-- Aim of the exercise --
Transcribe every entry word for word, leaving out all images.

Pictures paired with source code
::::

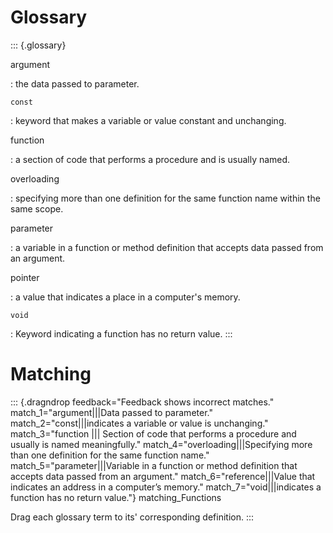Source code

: # Glossary

::: {.glossary}

argument

:   the data passed to parameter.

`const`

:   keyword that makes a variable or value constant and unchanging.

function

:   a section of code that performs a procedure and is usually named.

overloading

:   specifying more than one definition for the same function name
    within the same scope.

parameter

:   a variable in a function or method definition that accepts data
    passed from an argument.

pointer

:   a value that indicates a place in a computer's memory.

`void`

:   Keyword indicating a function has no return value.
:::

# Matching

::: {.dragndrop feedback="Feedback shows incorrect matches." match_1="argument|||Data passed to parameter." match_2="const|||indicates a variable or value is unchanging." match_3="function ||| Section of code that performs a procedure and usually is named meaningfully." match_4="overloading|||Specifying more than one definition for the same function name." match_5="parameter|||Variable in a function or method definition that accepts data passed from an argument." match_6="reference|||Value that indicates an address in a computer’s memory." match_7="void|||indicates a function has no return value."}
matching_Functions

Drag each glossary term to its\' corresponding definition.
:::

::::

-- Your solution --
Source code

: # Glossary

::: {.glossary}

argument

:   the data passed to parameter.

`const`

:   keyword that makes a variable or value constant and unchanging.

function

:   a section of code that performs a procedure and is usually named.

overloading

:   specifying more than one definition for the same function name
    within the same scope.

parameter

:   a variable in a function or method definition that accepts data
    passed from an argument.

pointer

:   a value that indicates a place in a computer's memory.

`void`

:   Keyword indicating a function has no return value.
:::

# Matching

::: {.dragndrop feedback="Feedback shows incorrect matches." match_1="argument|||Data passed to parameter." match_2="const|||indicates a variable or value is unchanging." match_3="function ||| Section of code that performs a procedure and usually is named meaningfully." match_4="overloading|||Specifying more than one definition for the same function name." match_5="parameter|||Variable in a function or method definition that accepts data passed from an argument." match_6="reference|||Value that indicates an address in a computer’s memory." match_7="void|||indicates a function has no return value."}
matching_Functions

Drag each glossary term to its\' corresponding definition.
:::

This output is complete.